We Can Only Afford This With Other People's Money

It turns out, the first $100 million a mile extension of Phoenix light rail is having to be postponed.  The reason?  Its just too much money for the local pols.  So why is this one piece being postponed when any number of other extensions, such as the $230 million a mile airport extension, still going forward?  Well, it turns out that all those other lines (as well as the original) use large dollops of federal money, while the delayed extension was planned to use only local money.

It turns out that we are not willing to pay the full freight of building light rail for ourselves, and only want to do it if we are able to grab at least half the cost from people outside of Arizona.  AZ Republic story


  1. JimS:

    That pretty much describes anything built here in Alaska.

  2. K:

    It also describes pretty much anything done in passenger rail anywhere. And in city light-rail or alternatives in nearly every significant US city.

    The cities with the best transportation built years ago before everyone got so much help: NYC, Chicago, San Francisco. Inner city transportation can work if the city builds it and pays for it.

    My experience is rather old now. As am I. But I remember conventions where hundreds, perhaps thousands, of managers and staff from federal, state, county, and city yakked for days and achieved nothing. Learned insights by brilliant people were presented and the attendees nodded and agreed that the next stop was Utopia.

    I also remember the lobster dinners were great and the hotels first rate.

    Looking back, I feel confident in saying that many of those people had a successful public service career consisting of planning, allocating, meeting, reviewing, and coordinating without ever once seeing any transportation scheme they were involved with built or operated.

    But it is not all the fault of government. Public construction has been a huge source of graft, corruption, and waste since before the Romans. The reason is simple - most construction is unique, costs cannot be exactly known, and problems cannot all be foreseen. All of those permit money to be siphoned away.

    Every political unit and elected official wants to be involved in a light-rail system. And everyone in Congress tries to get earmarks for it, or tries to attach nice social schemes to the authorizations, or just tries to pump money into his/her state.

    Divided authority, incomprehensible complexity, multiple funding sources, and delay, delay, delay only make things better for public employees and elected officials.

  3. Bearster:

    I can't afford it, and you can't afford it, and he can't afford it, and she can't afford it, but together we all can afford it.
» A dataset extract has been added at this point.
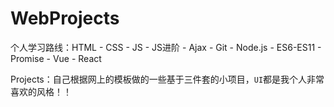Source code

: # WebProjects



个人学习路线：HTML - CSS - JS - JS进阶 - Ajax - Git - Node.js -  ES6-ES11 - Promise - Vue - React



Projects：自己根据网上的模板做的一些基于三件套的小项目，`UI`都是我个人非常喜欢的风格！！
This describes roads, schools, and everything else paid for by tax dollars.

  4. Allen:

    My two-bits ---> If they're not willing to apply for federal funds, the line is far short of meeting the ridership criteria required to get them. And considering those standards are far short of the sort of number of trips (aka ridership) needed for the line to pay for itself, it's a good thing they're not pushing along with the line.

    "This is a result of the economic times, but people are still going to get what they voted for." --Foose

    That's on par with claiming the titanic is unsinkable...... while the thing is sinking.

  5. tomw:

    See: Boston, Big Dig.

    If the Feds are footing the bill, nothing short of the best is adequate no matter what the cost.